Scan the data below for the string "habitat". Show every line where it turns up.

Data:
= = = =
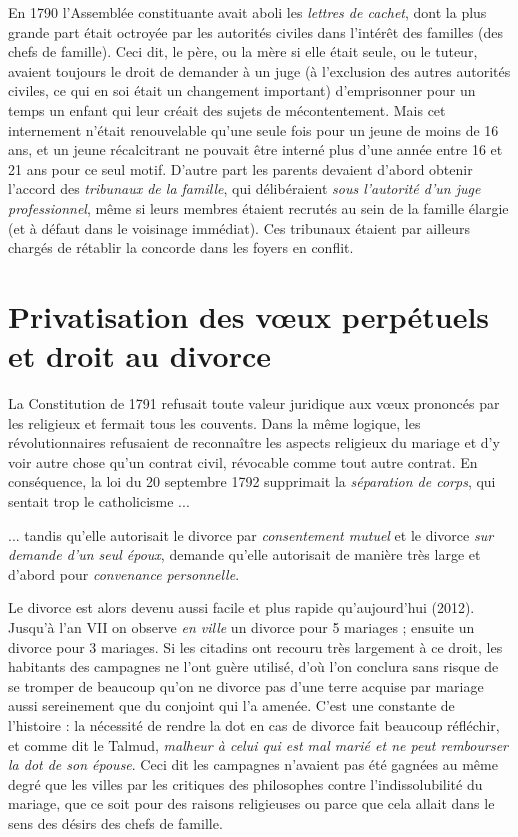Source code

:  En 1790 l'Assemblée constituante avait aboli les \emph{lettres de cachet}, dont la plus grande part était octroyée par les autorités civiles dans l'intérêt des familles (des chefs de famille). Ceci dit, le père, ou la mère si elle était seule, ou le tuteur, avaient toujours le droit de demander à un juge (à l'exclusion des autres autorités civiles, ce qui en soi était un changement important) d'emprisonner pour un temps un enfant qui leur créait des sujets de mécontentement. Mais cet internement n'était renouvelable qu'une seule fois pour un jeune de moins de 16 ans, et un jeune récalcitrant ne pouvait être interné plus d'une année entre 16 et 21 ans pour ce seul motif. D'autre part les parents devaient d'abord obtenir l'accord des \emph{tribunaux de la famille}, qui délibéraient \emph{sous l'autorité d'un juge professionnel}, même si leurs membres étaient recrutés au sein de la famille élargie (et à défaut dans le voisinage immédiat). Ces tribunaux étaient par ailleurs chargés de rétablir la concorde dans les foyers en conflit. 


\section{Privatisation des vœux perpétuels et droit au divorce}

 La Constitution de 1791 refusait toute valeur juridique aux vœux prononcés par les religieux et fermait tous les couvents. Dans la même logique, les révolutionnaires refusaient de reconnaître les aspects religieux du mariage et d'y voir autre chose qu'un contrat civil, révocable comme tout autre contrat. En conséquence, la loi du 20 septembre 1792 supprimait la \emph{séparation de corps}, qui sentait trop le catholicisme ...

 ... tandis qu'elle autorisait le divorce par \emph{consentement mutuel} et le divorce \emph{sur demande d'un seul époux}, demande qu'elle autorisait de manière très large et d'abord pour \emph{convenance personnelle}. 

 Le divorce est alors devenu aussi facile et plus rapide qu'aujourd'hui (2012). Jusqu'à l'an VII on observe \emph{en ville} un divorce pour 5 mariages ; ensuite un divorce pour 3 mariages. Si les citadins ont recouru très largement à ce droit, les habitants des campagnes ne l'ont guère utilisé, d'où l'on conclura sans risque de se tromper de beaucoup qu'on ne divorce pas d'une terre acquise par mariage aussi sereinement que du conjoint qui l'a amenée. C'est une constante de l'histoire : la nécessité de rendre la dot en cas de divorce fait beaucoup réfléchir, et comme dit le Talmud, \emph{malheur à celui qui est mal marié et ne peut rembourser la dot de son épouse}. Ceci dit les campagnes n'avaient pas été gagnées au même degré que les villes par les critiques des philosophes contre l'indissolubilité du mariage, que ce soit pour des raisons religieuses ou parce que cela allait dans le sens des désirs des chefs de famille. 

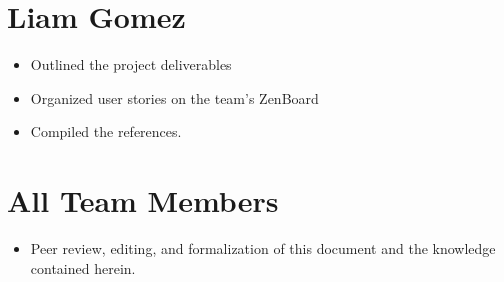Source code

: \documentclass{scrreprt}
\begin{document}
	\section{Liam Gomez}
		\begin{itemize}
			\item Outlined the project deliverables
			\item Organized user stories on the team's ZenBoard
			\item Compiled the references.
		\end{itemize}
	\section{All Team Members}
		\begin{itemize}
			\item Peer review, editing, and formalization of this document and the knowledge contained herein.
		\end{itemize}
\end{document}
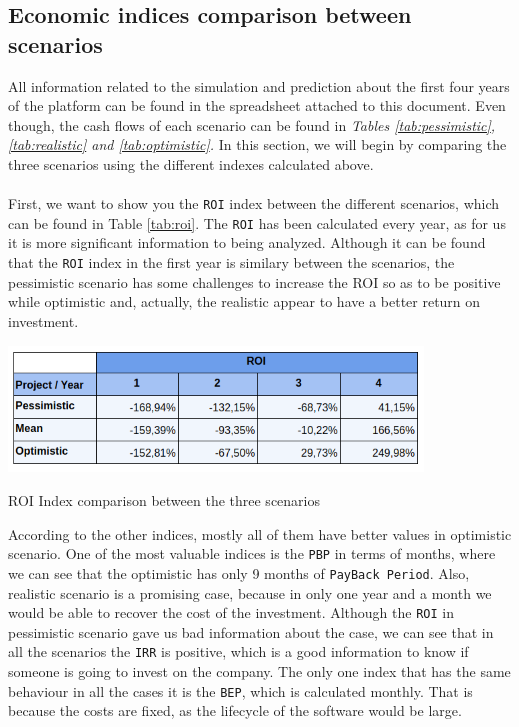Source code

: \subsection{Economic indices comparison between scenarios}
All information related to the simulation and prediction about the first four years of the platform can be found in the spreadsheet attached to this document. Even though, the cash flows of each scenario can be found in \textit{Tables \ref{tab:pessimistic}, \ref{tab:realistic} and \ref{tab:optimistic}.}
In this section, we will begin by comparing the three scenarios using the different indexes calculated above. \\
\\
First, we want to show you the \texttt{ROI} index between the different scenarios, which can be found in Table \ref{tab:roi}. The \texttt{ROI} has been calculated every year, as for us it is more significant information to being analyzed. Although it can be found that the \texttt{ROI} index in the first year is similary between the scenarios, the pessimistic scenario has some challenges to increase the ROI so as to be positive while optimistic and, actually, the realistic appear to have a better return on investment.
\begin{table}[H]
	\centering
	\includegraphics[width=11cm]{roi.png}
	\caption{ROI Index comparison between the three scenarios}
	\label{tab:roi}
\end{table}
According to the other indices, mostly all of them have better values in optimistic scenario. One of the most valuable indices is the \texttt{PBP} in terms of months, where we can see that the optimistic has only 9 months of \texttt{PayBack Period}. Also, realistic scenario is a promising case, because in only one year and a month we would be able to recover the cost of the investment. Although the \texttt{ROI} in pessimistic scenario gave us bad information about the case, we can see that in all the scenarios the \texttt{IRR} is positive, which is a good information to know if someone is going to invest on the company. The only one index that has the same behaviour in all the cases it is the \texttt{BEP}, which is calculated monthly. That is because the costs are fixed, as the lifecycle of the software would be large.
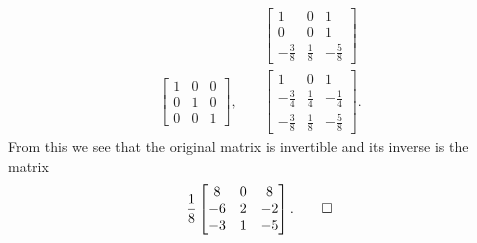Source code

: \begin{solution}
\begin{align*}
    &\quad
    \begin{bmatrix}
      1 & 0 & 1 \\[3pt]
      0 & 0 & 1 \\[3pt]
      -\frac38 & \frac18 & -\frac58
    \end{bmatrix} \\
    \begin{bmatrix}
      1 & 0 & 0 \\[3pt]
      0 & 1 & 0 \\[3pt]
      0 & 0 & 1
    \end{bmatrix},
    &\quad
    \begin{bmatrix}
      1 & 0 & 1 \\[3pt]
      -\frac34 & \frac14 & -\frac14 \\[3pt]
      -\frac38 & \frac18 & -\frac58
    \end{bmatrix}.
  \end{align*}
  From this we see that the original matrix is invertible and its
  inverse is the matrix
  \begin{equation*}
    \frac18
    \begin{bmatrix}
      8 & 0 & 8 \\
      -6 & 2 & -2 \\
      -3 & 1 & -5
    \end{bmatrix}. \qedhere
  \end{equation*}
\end{solution}

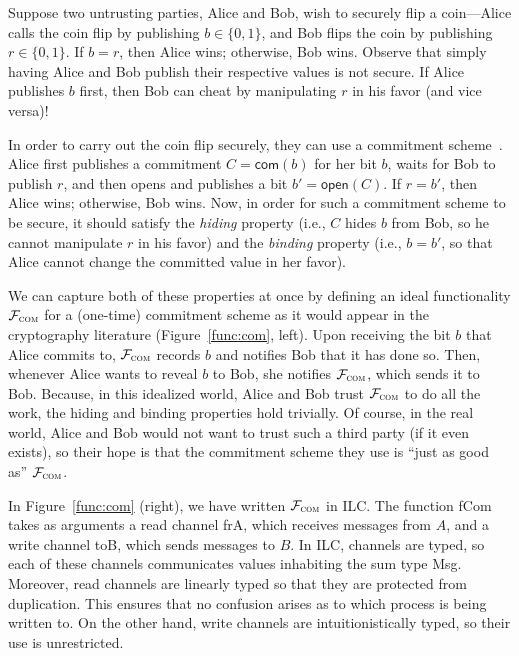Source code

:  Suppose two untrusting parties, Alice
and Bob, wish to securely flip a coin---Alice calls the coin flip by publishing $b
\in \{ 0, 1\}$, and Bob flips the coin by publishing $r \in \{0, 1\}$. If $b = r$,
then Alice wins; otherwise, Bob wins. Observe that simply having Alice and Bob
publish their respective values is not secure. If Alice publishes $b$ first,
then Bob can cheat by manipulating $r$ in his favor (and vice versa)!

In order to carry out the coin flip securely, they can use a commitment
scheme~\cite{brassard1988minimum}. Alice first publishes a commitment $C =
\mathsf{com}(b)$ for her bit $b$, waits for Bob to publish $r$, and then opens
and publishes a bit $b' = \mathsf{open}(C)$. If $r = b'$, then Alice wins;
otherwise, Bob wins.  Now, in order for such a commitment scheme to be secure,
it should satisfy the \emph{hiding} property (i.e., $C$ hides $b$ from Bob, so
he cannot manipulate $r$ in his favor) and the \emph{binding} property (i.e.,
$b=b'$, so that Alice cannot change the committed value in her favor).\smallskip

 We can capture both of these properties at
once by defining an ideal functionality $\mathcal{{F}}_{\textsc{com}}$ for a (one-time)
commitment scheme as it would appear in the cryptography literature
(Figure~\ref{func:com}, left). Upon receiving the bit $b$ that Alice commits to,
$\mathcal{{F}}_{\textsc{com}}$ records $b$ and notifies Bob that it has done so. Then,
whenever Alice wants to reveal $b$ to Bob, she notifies $\mathcal{{F}}_{\textsc{com}}$,
which sends it to Bob. Because, in this idealized world, Alice and Bob trust
$\mathcal{{F}}_{\textsc{com}}$ to do all the work, the hiding and binding properties
hold trivially. Of course, in the real world, Alice and Bob would not want to
trust such a third party (if it even exists), so their hope is that the
commitment scheme they use is ``just as good as''
$\mathcal{{F}}_{\textsc{com}}$.\smallskip

 In Figure~\ref{func:com} (right), we
have written $\mathcal{{F}}_{\textsc{com}}$ in ILC. The function \textsf{fCom} takes as
arguments a read channel \textsf{frA}, which receives messages from $A$, and a
write channel \textsf{toB}, which sends messages to $B$. In ILC, channels are
typed, so each of these channels communicates values inhabiting the sum type
\textsf{Msg}. Moreover, read channels are linearly typed so that they are
protected from duplication. This ensures that no confusion arises as to which
process is being written to. On the other hand, write channels are
intuitionistically typed, so their use is unrestricted.


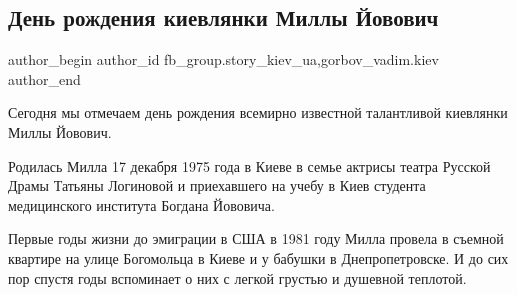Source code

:  
 
 
 
 
 
\subsection{День рождения киевлянки Миллы Йовович}
\label{sec:17_12_2021.fb.fb_group.story_kiev_ua.2.milla_jovovich_birthday}
 
\ifcmt
 author_begin
   author_id fb_group.story_kiev_ua,gorbov_vadim.kiev
 author_end
\fi


Сегодня мы отмечаем день рождения всемирно известной талантливой киевлянки
Миллы Йовович. 

Родилась Милла  17 декабря 1975 года в Киеве в семье актрисы театра Русской
Драмы Татьяны Логиновой и приехавшего на учебу в Киев студента  медицинского
института Богдана Йововича. 

Первые годы жизни до эмиграции в США в 1981 году Милла провела в съемной
квартире  на улице Богомольца в Киеве и у бабушки в Днепропетровске.  И до сих
пор спустя годы вспоминает о них с легкой грустью и душевной теплотой.

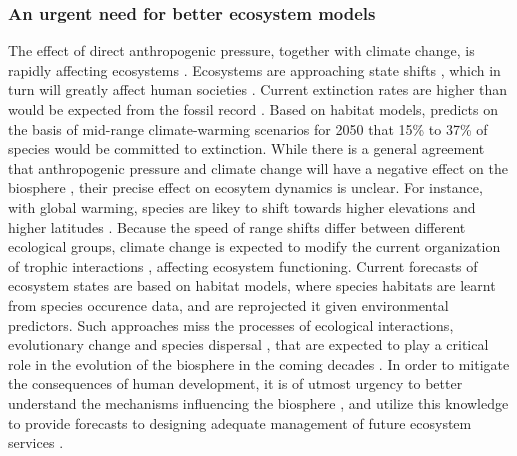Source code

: \subsubsection*{An urgent need for better ecosystem models}
The effect of direct anthropogenic pressure, together with climate change, is rapidly affecting ecosystems \cite{Ellis2011,Midgley2019}. Ecosystems are approaching state shifts \cite{Barnosky2012}, which in turn will greatly affect human societies \cite{Mooney2009}.
%
Current extinction rates are higher than would be expected from the fossil record \cite{Barnosky2011}. Based on habitat models, \cite{Midgley2019} predicts on the basis of mid-range climate-warming scenarios for 2050 that 15\% to 37\% of species would be committed to extinction. 
% 
While there is a general agreement that anthropogenic pressure and climate change will have a negative effect on the biosphere \cite{fischlin2007ecosystems}, their precise effect on ecosytem dynamics is unclear. For instance, with global warming, species are likey to shift towards higher elevations and higher latitudes \cite{Chen2011}. Because the speed of range shifts differ between different ecological groups, climate change is expected to modify the current organization of trophic interactions \cite{Descombes2020}, affecting ecosystem functioning.
%
Current forecasts of ecosystem states are based on habitat models, where species habitats are learnt from species occurence data, and are reprojected it given environmental predictors.
% 
Such approaches miss the processes of ecological interactions, evolutionary change and species dispersal \cite{Pearson2003}, that are expected to play a critical role in the evolution of the biosphere in the coming decades \cite{Norberg2012}.
% 
In order to mitigate the consequences of human development, it is of utmost urgency to better understand the mechanisms influencing the biosphere \cite{Rahbek2019}, and utilize this knowledge to provide forecasts to designing adequate management of future ecosystem services \cite{Clark2001,Norberg2012}.


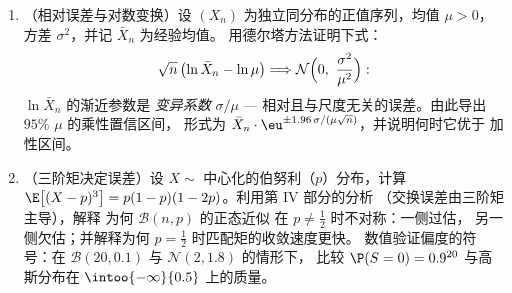 \begin{problem}
\begin{enumerate}[resume]
  \item （相对误差与对数变换）设 $(X_n)$
        为独立同分布的正值序列，均值 $\mu > 0$，方差
        $\sigma^2$，并记 $\bar X_n$ 为经验均值。
        用德尔塔方法证明下式：
        \[
        \sqrt n\,\bigl(\ln\bar X_n - \ln\mu\bigr)
        \Longrightarrow
        \mathcal N\Bigl(0,\ \frac{\sigma^2}{\mu^2}\Bigr) :
        \]
        $\ln\bar X_n$ 的渐近参数是
        \emph{变异系数} $\sigma/\mu$ ---
        相对且与尺度无关的误差。由此导出 $95\%$
        $\mu$ 的乘性置信区间，
        形式为 $\bar X_n\cdot\eu^{\pm1.96\,\sigma/(\mu\sqrt
        n)}$，并说明何时它优于
        加性区间。
  \item （三阶矩决定误差）设 $X \sim$
        中心化的伯努利（$p$）分布，计算 $\E\bigl[(X -
        p)^3\bigr] = p(1-p)(1-2p)$。利用第 IV 部分的分析
        （交换误差由三阶矩主导），解释
        为何 $\mathcal B(n, p)$ 的正态近似
        在 $p \neq \frac12$ 时不对称：一侧过估，
        另一侧欠估；并解释为何
        $p = \frac12$ 时匹配矩的收敛速度更快。
        数值验证偏度的符号：在 $\mathcal
        B(20, 0.1)$ 与 $\mathcal N(2, 1.8)$ 的情形下，
        比较 $\P(S = 0) = 0.9^{20}$ 与高斯分布在
        $\intoo{-\infty}{0.5}$ 上的质量。
\end{enumerate}
\end{problem}
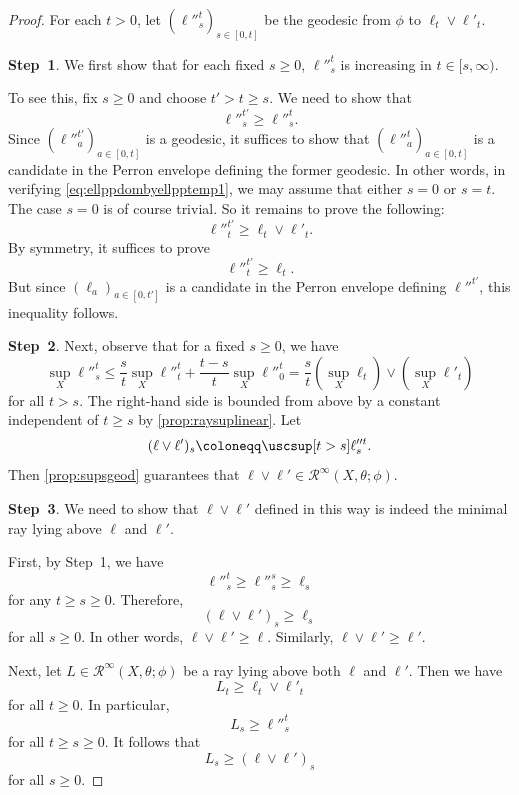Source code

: \begin{proof}
    For each $t>0$, let $(\ell''^t_{s})_{s\in [0,t]}$ be the geodesic from $\phi$ to $\ell_t\lor \ell'_t$.

    \textbf{Step~1}.
    We first show that for each fixed $s\geq 0$, $\ell''^t_{s}$ is increasing in $t\in [s,\infty)$.

    To see this, fix $s\geq 0$ and choose $t'>t\geq s$. We need to show that
    \begin{equation}\label{eq:ellppdombyellpptemp1}
    \ell''^{t'}_s\geq \ell''^{t}_s.
    \end{equation}
    Since $(\ell''^{t'}_a)_{a\in [0,t]}$ is a geodesic, it suffices to show that $(\ell''^t_a)_{a\in [0,t]}$ is a candidate in the Perron envelope defining the former geodesic.
    In other words, in verifying \eqref{eq:ellppdombyellpptemp1}, we may assume that either $s=0$ or $s=t$. The case $s=0$ is of course trivial. So it remains to prove the following:
    \[
    \ell''^{t'}_t\geq \ell_t\lor \ell'_t.
    \]
    By symmetry, it suffices to prove
    \[
    \ell''^{t'}_t\geq \ell_t.
    \]
    But since $(\ell_a)_{a\in [0,t']}$ is a candidate in the Perron envelope defining $\ell''^{t'}$, this inequality follows.

    \textbf{Step~2}.
    Next, observe that for a fixed $s\geq 0$, we have
    \[
    \sup_X \ell''^t_s\leq \frac{s}{t}\sup_X\ell''^t_t+ \frac{t-s}{t}\sup_X \ell''^t_0=\frac{s}{t}\left( \sup_X\ell_t \right)\lor \left( \sup_X\ell'_t \right)
    \]
    for all $t>s$. The right-hand side is bounded from above by a constant independent of $t\geq s$ by \cref{prop:raysuplinear}.
    Let
    \begin{equation}\label{eq:llorlp}
    (\ell\lor \ell')_s\coloneqq \uscsup[t>s] \ell''^t_{s}.
    \end{equation}
    Then \cref{prop:supsgeod} guarantees that $\ell\lor \ell'\in \mathcal{R}^{\infty}(X,\theta;\phi)$.

    \textbf{Step~3}.
    We need to show that $\ell\lor \ell'$ defined in this way is indeed the minimal ray lying above $\ell$ and $\ell'$.

    First, by Step~1, we have
    \[
    \ell''^t_s\geq \ell''^s_s\geq \ell_s
    \]
    for any $t\geq s\geq 0$. Therefore,
    \[
    (\ell\lor \ell')_s\geq \ell_s
    \]
    for all $s\geq 0$. In other words, $\ell\lor \ell'\geq \ell$.
    Similarly, $\ell\lor \ell'\geq \ell'$.

    Next, let $L\in \mathcal{R}^{\infty}(X,\theta;\phi)$ be a ray lying above both $\ell$ and $\ell'$. Then we have
    \[
    L_t\geq \ell_t\lor \ell'_t
    \]
    for all $t\geq 0$. In particular,
    \[
    L_s\geq \ell''^t_s
    \]
    for all $t\geq s\geq 0$. It follows that
    \[
    L_s\geq (\ell\lor \ell')_s
    \]
    for all $s\geq 0$.


\end{proof}

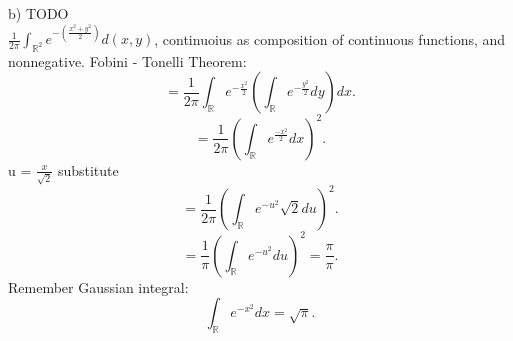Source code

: \begin{exercise}[9.7]
    \label{ex:9.7}
    b) TODO\\
    $\frac{1}{2\pi} \int_{\mathbb{R}^{2}} e^{-(\frac{x^{2}+y^{2}}{2})}d(x,y)$, continuoius as composition of continuous
    functions, and nonnegative. Fobini - Tonelli Theorem:
    \[
    = \frac{1}{2\pi} \int_{\mathbb{R}} e^{-\frac{x^{2}}{2}} (\int_{\mathbb{R}} e^{-\frac{y^{2}}{2}}dy) dx
    .\] 
    \[
    = \frac{1}{2\pi} (\int_{\mathbb{R}} e^{\frac{-x^{2}}{2}} dx)^{2}
    .\] 
    u = $\frac{x}{\sqrt{2} }$ substitute
    \[
    = \frac{1}{2\pi} (\int_{\mathbb{R}} e^{-u^{2}} \sqrt{2} du)^{2}
    .\] 
    \[
    = \frac{1}{\pi} (\int_{\mathbb{R}} e^{-u^{2}}du)^{2} = \frac{\pi}{\pi}
    .\] 
    Remember Gaussian integral:
    \[
    \int_{\mathbb{R}} e^{-x^{2}}dx = \sqrt{\pi} 
    .\] 
\end{exercise}
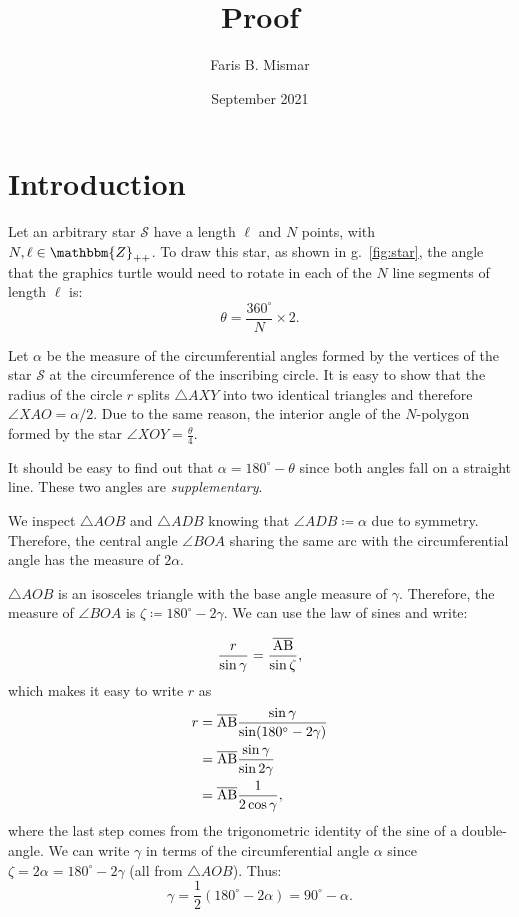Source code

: \documentclass{article}
\title{Proof}
\author{Faris B. Mismar}
\date{September 2021}
\begin{document}
\maketitle

\section{Introduction}

Let an arbitrary star $\mathcal{S}$ have a length $\ell$ and $N$ points, with $N, \ell \in \mathbbm{Z}_{++}$.  To draw this star, as shown in g.~\ref{fig:star}, the angle that the graphics turtle would need to rotate in each of the $N$ line segments of length $\ell$ is:
\begin{equation}
    \theta = \frac{360^\circ}{N} \times 2.
\end{equation}%

Let $\alpha$ be the measure of the circumferential angles formed by the vertices of the star $\mathcal{S}$ at the circumference of the inscribing circle.  It is easy to show that the radius of the circle $r$ splits $\triangle AXY$ into two identical triangles and therefore $\angle XAO = \alpha/2$.  Due to the same reason, the interior angle of the $N$-polygon formed by the star $\angle XOY = \frac{\theta}{4}$.

It should be easy to find out that $\alpha = 180^\circ - \theta$ since both angles fall on a straight line.  These two angles are \textit{supplementary}.

We inspect $\triangle AOB$ and $\triangle ADB$ knowing that $\angle ADB \coloneqq \alpha$ due to symmetry.  Therefore, the central angle $\angle BOA$ sharing the same arc with the circumferential angle has the measure of $2\alpha$.

$\triangle AOB$ is an isosceles triangle with the base angle measure of $\gamma$.  Therefore, the measure of $\angle BOA$ is $\zeta \coloneqq 180^\circ - 2 \gamma$.  We can use the law of sines and write:

\begin{equation}
    \frac{r}{\sin \gamma}  = \frac{\overline{\rm AB}}{\sin \zeta},
\end{equation}
which makes it easy to write $r$ as
\begin{equation}
\begin{aligned}
r &= \overline{\rm AB} \frac{\sin \gamma}{\sin (180^\circ - 2\gamma)} \\
  &= \overline{\rm AB} \frac{\sin \gamma}{\sin 2\gamma} \\ 
  &= \overline{\rm AB} \frac{1}{2\cos \gamma}, \\ 
\end{aligned}
\end{equation}%
where the last step comes from the trigonometric identity of the sine of a double-angle.  We can write $\gamma$ in terms of the circumferential angle $\alpha$ since $\zeta = 2\alpha = 180^\circ - 2\gamma$ (all from $\triangle AOB$).  Thus:
\begin{equation}
    \gamma = \frac{1}{2} (180^\circ - 2\alpha) = 90^\circ - \alpha.
\end{equation}
\end{document}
= = = =
Response to the exercise:
Current extinction rates are higher than would be expected from the fossil record \cite{Barnosky2011}. Based on habitat models, \cite{Midgley2019} predicts on the basis of mid-range climate-warming scenarios for 2050 that 15\% to 37\% of species would be committed to extinction. 
Current forecasts of ecosystem states are based on habitat models, where species habitats are learnt from species occurence data, and are reprojected it given environmental predictors.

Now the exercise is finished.